▶ _Exercise objective_
Which lines of the entries contain the string "Média"? Copy each of them.

▶ _The records_
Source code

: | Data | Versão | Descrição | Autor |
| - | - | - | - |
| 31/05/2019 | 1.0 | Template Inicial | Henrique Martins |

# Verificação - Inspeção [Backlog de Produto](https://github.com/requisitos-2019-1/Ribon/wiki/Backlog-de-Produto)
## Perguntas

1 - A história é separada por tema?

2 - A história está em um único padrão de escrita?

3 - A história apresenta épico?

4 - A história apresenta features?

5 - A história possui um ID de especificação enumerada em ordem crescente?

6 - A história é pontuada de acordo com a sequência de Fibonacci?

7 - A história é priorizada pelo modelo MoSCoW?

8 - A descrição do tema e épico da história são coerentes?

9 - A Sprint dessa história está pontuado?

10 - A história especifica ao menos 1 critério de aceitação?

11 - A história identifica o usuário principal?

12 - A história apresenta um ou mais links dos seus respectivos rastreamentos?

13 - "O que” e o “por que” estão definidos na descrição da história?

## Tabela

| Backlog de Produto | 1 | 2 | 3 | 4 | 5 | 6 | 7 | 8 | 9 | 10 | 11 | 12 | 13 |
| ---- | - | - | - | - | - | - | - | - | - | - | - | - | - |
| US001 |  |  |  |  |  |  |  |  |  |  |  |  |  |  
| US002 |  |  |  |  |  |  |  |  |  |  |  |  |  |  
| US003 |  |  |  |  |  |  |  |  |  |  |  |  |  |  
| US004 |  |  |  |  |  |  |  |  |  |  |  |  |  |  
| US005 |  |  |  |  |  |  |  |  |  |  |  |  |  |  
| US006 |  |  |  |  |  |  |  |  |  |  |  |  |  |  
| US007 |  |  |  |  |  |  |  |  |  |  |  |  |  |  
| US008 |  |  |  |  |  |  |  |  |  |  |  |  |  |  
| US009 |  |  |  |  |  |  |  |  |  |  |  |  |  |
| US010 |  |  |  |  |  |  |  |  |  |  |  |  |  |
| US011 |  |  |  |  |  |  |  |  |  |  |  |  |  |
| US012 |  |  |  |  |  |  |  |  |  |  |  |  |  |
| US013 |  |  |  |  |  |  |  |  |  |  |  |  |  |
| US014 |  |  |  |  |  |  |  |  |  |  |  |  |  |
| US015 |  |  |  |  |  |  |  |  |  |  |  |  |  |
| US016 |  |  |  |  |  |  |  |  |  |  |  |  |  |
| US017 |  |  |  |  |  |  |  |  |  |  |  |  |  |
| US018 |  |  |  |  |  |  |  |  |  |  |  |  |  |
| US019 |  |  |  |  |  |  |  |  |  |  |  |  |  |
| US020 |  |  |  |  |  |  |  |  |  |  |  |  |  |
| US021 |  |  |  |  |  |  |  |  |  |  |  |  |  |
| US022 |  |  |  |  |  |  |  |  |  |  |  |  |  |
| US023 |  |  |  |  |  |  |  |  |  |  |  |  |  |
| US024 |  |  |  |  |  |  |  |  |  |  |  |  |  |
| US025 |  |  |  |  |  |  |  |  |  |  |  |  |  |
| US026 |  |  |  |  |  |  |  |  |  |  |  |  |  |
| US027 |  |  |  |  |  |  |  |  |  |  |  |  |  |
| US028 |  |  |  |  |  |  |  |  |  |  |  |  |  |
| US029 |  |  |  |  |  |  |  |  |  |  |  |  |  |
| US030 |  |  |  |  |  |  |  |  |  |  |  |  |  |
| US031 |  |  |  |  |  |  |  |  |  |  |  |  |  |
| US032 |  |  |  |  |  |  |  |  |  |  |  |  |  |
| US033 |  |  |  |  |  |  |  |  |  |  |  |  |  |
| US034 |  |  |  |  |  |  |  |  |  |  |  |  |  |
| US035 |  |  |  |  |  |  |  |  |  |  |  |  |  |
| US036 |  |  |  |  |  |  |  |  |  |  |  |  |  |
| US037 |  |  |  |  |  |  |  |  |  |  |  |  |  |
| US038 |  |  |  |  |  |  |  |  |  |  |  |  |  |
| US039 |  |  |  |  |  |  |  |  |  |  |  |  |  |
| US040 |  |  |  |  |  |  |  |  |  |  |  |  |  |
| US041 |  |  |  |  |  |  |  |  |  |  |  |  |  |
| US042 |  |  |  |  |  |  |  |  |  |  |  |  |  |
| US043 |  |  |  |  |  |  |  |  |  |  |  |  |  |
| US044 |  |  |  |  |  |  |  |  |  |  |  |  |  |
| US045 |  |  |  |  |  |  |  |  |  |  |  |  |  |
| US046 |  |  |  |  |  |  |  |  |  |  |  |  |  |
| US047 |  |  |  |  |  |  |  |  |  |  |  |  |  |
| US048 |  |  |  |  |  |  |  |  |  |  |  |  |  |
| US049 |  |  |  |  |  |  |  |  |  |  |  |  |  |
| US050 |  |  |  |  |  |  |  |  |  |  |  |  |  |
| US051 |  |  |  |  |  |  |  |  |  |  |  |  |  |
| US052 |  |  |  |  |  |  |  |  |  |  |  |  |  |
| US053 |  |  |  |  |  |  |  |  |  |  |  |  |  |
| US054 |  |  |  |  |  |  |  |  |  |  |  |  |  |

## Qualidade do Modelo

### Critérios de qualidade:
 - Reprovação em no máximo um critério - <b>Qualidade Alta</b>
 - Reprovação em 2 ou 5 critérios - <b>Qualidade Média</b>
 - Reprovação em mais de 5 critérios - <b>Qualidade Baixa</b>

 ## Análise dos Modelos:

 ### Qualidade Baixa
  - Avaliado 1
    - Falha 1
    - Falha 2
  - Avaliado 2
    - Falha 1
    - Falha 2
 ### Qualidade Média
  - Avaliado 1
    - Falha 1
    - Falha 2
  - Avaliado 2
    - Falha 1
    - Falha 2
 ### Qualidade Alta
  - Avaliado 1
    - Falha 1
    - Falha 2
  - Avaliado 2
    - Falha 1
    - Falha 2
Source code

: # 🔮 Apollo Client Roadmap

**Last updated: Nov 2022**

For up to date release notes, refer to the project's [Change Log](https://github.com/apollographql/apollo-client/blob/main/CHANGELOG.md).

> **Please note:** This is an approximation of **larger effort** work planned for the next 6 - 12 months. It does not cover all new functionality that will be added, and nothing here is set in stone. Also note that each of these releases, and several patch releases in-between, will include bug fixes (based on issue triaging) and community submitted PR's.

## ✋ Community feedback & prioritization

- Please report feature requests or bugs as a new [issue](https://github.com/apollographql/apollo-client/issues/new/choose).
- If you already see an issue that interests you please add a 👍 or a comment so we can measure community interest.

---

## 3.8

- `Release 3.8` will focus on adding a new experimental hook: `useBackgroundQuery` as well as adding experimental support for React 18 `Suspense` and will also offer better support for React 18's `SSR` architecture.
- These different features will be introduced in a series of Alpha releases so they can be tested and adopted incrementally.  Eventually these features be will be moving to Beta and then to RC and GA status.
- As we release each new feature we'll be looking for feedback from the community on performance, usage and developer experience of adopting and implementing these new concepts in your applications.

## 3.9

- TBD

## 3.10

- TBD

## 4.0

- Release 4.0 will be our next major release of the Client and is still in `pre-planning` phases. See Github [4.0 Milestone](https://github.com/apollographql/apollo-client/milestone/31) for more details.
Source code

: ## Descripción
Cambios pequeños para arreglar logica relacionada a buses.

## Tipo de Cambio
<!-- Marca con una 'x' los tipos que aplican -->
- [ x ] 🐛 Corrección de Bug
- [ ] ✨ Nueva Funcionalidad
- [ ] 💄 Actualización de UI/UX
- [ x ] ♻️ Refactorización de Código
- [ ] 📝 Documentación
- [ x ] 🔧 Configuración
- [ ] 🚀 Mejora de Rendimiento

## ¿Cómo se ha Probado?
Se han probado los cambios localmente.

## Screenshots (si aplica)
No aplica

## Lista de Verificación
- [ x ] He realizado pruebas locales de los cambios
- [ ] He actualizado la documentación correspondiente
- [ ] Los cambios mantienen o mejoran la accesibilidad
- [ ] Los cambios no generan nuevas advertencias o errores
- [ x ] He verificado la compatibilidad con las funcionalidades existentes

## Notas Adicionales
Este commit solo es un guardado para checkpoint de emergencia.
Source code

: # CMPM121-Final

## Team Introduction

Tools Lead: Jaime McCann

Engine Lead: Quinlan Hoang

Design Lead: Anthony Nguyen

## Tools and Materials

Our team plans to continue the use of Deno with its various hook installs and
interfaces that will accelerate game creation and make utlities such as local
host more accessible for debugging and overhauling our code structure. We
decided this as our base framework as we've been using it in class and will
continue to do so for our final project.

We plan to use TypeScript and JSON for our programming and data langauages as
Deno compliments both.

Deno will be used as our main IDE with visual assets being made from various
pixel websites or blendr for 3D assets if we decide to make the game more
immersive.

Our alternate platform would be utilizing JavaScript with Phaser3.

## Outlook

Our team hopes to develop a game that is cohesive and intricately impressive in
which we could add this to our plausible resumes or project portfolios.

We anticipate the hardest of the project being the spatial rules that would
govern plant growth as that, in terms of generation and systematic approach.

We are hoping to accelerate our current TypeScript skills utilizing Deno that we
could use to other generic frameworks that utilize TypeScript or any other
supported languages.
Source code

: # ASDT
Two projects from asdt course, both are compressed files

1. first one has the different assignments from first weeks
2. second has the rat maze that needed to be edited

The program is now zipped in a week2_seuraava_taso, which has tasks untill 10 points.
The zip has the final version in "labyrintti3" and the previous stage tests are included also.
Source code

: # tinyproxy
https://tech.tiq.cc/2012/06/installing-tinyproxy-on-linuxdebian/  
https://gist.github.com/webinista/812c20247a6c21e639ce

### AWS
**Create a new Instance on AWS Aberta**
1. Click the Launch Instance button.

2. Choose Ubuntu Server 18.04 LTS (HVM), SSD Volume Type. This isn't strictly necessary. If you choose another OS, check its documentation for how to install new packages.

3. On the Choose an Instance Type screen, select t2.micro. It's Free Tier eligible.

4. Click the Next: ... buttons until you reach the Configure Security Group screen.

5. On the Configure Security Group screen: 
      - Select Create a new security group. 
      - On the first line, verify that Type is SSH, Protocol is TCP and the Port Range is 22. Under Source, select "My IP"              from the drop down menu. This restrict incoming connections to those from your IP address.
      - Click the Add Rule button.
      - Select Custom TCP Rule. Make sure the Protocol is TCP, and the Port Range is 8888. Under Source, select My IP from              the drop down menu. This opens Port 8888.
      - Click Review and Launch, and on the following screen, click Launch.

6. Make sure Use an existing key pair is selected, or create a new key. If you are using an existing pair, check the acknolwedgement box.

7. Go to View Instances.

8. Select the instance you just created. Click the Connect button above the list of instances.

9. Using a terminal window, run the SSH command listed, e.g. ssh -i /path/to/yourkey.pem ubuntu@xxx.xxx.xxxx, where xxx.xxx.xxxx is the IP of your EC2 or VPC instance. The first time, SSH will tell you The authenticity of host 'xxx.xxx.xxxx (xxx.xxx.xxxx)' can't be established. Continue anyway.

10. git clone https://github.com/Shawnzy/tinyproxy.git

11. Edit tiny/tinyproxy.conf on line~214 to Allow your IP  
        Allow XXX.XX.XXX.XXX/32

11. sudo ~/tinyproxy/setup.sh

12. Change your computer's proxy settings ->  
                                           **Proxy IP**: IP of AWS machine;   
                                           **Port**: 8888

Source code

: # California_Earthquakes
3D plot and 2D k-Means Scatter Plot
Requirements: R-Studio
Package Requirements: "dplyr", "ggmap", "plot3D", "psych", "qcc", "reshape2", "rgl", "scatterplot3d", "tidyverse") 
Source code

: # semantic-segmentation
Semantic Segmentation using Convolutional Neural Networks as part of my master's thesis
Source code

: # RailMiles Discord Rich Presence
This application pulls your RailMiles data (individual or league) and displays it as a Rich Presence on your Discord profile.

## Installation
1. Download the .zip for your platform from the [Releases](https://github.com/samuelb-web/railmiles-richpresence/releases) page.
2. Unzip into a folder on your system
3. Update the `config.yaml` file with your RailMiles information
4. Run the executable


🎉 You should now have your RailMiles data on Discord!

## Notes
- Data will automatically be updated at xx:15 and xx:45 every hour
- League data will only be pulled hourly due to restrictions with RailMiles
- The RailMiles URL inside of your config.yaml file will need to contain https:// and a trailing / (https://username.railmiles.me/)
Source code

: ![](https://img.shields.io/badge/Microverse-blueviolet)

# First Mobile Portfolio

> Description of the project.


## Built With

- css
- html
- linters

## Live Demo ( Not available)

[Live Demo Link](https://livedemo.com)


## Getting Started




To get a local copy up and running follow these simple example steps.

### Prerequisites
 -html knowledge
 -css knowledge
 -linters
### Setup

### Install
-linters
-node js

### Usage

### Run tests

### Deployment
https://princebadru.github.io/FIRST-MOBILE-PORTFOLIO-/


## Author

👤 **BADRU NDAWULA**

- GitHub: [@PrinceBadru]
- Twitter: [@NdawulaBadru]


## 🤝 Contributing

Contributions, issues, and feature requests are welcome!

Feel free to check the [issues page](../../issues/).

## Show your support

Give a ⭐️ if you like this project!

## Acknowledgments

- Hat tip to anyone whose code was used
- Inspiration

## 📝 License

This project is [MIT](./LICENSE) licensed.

▶ _Output of the exercise_
 - Reprovação em 2 ou 5 critérios - <b>Qualidade Média</b>
 ### Qualidade Média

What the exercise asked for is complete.